Thank God, Peter said, that God established this awesome responsibility, this testimony of faith and the life in Christ that God chose to lead us into, according to His foreknowledge as His "special possession".
1 Peter 2:9-10
"But you are a chosen people, a royal priesthood, a holy nation, God’s special possession, that you may declare the praises of him who called you out of darkness into his wonderful light. Once you were not a people, but now you are the people of God; once you had not received mercy, but now you have received mercy."
We aren’t random individuals; we are corporately chosen, royal, holy, possessed by God to showcase His transforming mercy. Once outsiders (not a people, without mercy), now insiders; forgiven, adopted, indwelt by the Spirit, to live as witnesses to His light in a dark world.
Why is it necessary that God predestined us? Why is His foreknowledge so important in the grand scheme of things?
Think about it in this way: this weekend is the beginning of the Winter Olympics. And at the same time we've got the NFL Super Bowl. So we've got a lot of opportunities this weekend to watch athleticism, excellence in sport, and competitiveness. Likewise we've also got a huge opportunity to gamble on the outcomes of these events. Especially convenient nowadays with gambling apps and such.
Now imagine you're God, all-knowing, having foreknowledge of every single winning situation in all these games. And for the sake of this point I'm trying to make, God is inclined to make a bet.

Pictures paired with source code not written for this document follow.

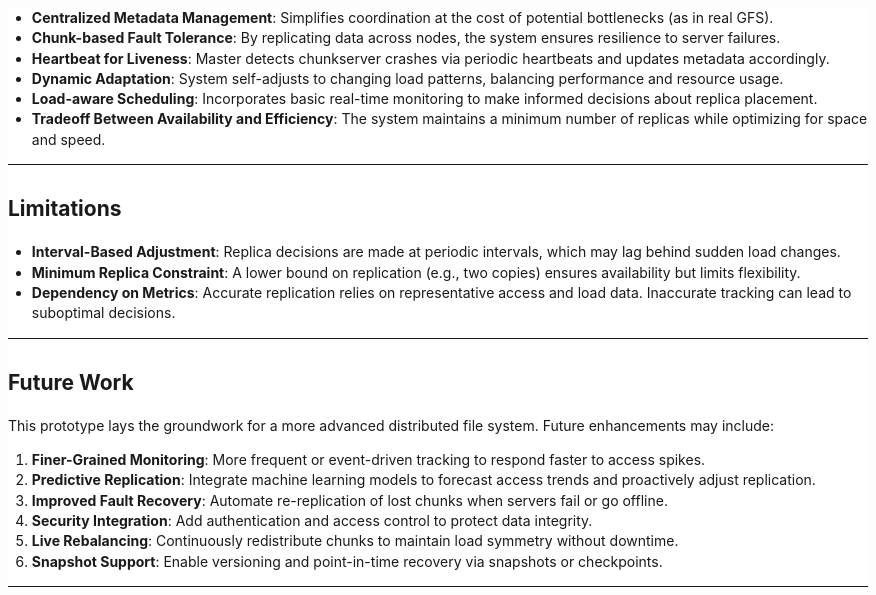 * **Centralized Metadata Management**: Simplifies coordination at the cost of potential bottlenecks (as in real GFS).
* **Chunk-based Fault Tolerance**: By replicating data across nodes, the system ensures resilience to server failures.
* **Heartbeat for Liveness**: Master detects chunkserver crashes via periodic heartbeats and updates metadata accordingly.
* **Dynamic Adaptation**: System self-adjusts to changing load patterns, balancing performance and resource usage.
* **Load-aware Scheduling**: Incorporates basic real-time monitoring to make informed decisions about replica placement.
* **Tradeoff Between Availability and Efficiency**: The system maintains a minimum number of replicas while optimizing for space and speed.

---

## Limitations

* **Interval-Based Adjustment**: Replica decisions are made at periodic intervals, which may lag behind sudden load changes.
* **Minimum Replica Constraint**: A lower bound on replication (e.g., two copies) ensures availability but limits flexibility.
* **Dependency on Metrics**: Accurate replication relies on representative access and load data. Inaccurate tracking can lead to suboptimal decisions.

---

## Future Work

This prototype lays the groundwork for a more advanced distributed file system. Future enhancements may include:

1. **Finer-Grained Monitoring**: More frequent or event-driven tracking to respond faster to access spikes.
2. **Predictive Replication**: Integrate machine learning models to forecast access trends and proactively adjust replication.
3. **Improved Fault Recovery**: Automate re-replication of lost chunks when servers fail or go offline.
4. **Security Integration**: Add authentication and access control to protect data integrity.
5. **Live Rebalancing**: Continuously redistribute chunks to maintain load symmetry without downtime.
6. **Snapshot Support**: Enable versioning and point-in-time recovery via snapshots or checkpoints.

---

Let me ask you this: if you were God and you had this foresight, wouldn't you buy a ticket that wins?
I mean seriously. You wouldn't buy a ticket of losers would you?

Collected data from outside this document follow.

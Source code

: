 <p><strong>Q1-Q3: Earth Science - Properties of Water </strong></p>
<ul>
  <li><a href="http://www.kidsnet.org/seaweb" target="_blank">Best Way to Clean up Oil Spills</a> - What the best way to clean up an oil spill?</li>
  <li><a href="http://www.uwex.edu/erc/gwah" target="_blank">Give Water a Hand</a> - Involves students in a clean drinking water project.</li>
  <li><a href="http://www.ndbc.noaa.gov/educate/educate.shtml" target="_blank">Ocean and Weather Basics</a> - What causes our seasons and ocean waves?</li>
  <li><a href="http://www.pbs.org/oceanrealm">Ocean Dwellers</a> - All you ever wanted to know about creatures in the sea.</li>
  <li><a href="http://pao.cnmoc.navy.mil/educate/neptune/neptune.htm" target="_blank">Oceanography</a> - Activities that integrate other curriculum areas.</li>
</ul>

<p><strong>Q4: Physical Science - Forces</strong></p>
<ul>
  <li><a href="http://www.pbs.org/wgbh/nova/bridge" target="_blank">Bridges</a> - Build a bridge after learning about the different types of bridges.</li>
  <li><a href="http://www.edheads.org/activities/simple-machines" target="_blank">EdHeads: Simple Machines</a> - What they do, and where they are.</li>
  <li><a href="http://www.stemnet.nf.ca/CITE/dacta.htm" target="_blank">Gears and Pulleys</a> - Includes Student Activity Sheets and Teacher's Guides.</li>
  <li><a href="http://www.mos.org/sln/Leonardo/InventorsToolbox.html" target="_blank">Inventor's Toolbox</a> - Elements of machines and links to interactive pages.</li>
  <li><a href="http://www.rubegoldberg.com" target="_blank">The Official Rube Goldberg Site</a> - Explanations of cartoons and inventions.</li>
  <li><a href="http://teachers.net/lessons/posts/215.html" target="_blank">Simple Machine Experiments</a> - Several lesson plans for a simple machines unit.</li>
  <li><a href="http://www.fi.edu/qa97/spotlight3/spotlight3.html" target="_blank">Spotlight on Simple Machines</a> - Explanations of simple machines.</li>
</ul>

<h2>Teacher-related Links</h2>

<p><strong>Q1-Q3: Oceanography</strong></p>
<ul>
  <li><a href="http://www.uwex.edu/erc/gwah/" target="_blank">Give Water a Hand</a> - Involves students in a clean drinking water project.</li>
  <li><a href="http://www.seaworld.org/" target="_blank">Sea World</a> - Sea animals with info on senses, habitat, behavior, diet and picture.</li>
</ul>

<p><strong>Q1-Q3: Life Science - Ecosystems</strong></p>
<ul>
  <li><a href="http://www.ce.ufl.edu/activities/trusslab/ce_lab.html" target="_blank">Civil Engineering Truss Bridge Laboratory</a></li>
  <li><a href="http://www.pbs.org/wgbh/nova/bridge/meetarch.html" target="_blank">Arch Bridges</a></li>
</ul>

No. You'd buy a stack of winning tickets.
He wouldn’t place bets on uncertainty. There's nothing in fact that He is uncertain of. With perfect foreknowledge, He’d align Himself only with certain victory. But here’s the breathtaking twist in Scripture. God doesn’t just know the winners, He ordains them, chooses them, and secures them in Christ before the foundation of the world to guarantee the triumph of His redeeming love.
Without this predestination grounded in His foreknowledge, our salvation would hang on every human whim, chance, or merit, making it fragile and uncertain. It would be like Monty Python’s "Silly Olympics" especially the sketch about the race known as, "100 yards for people with no sense of direction."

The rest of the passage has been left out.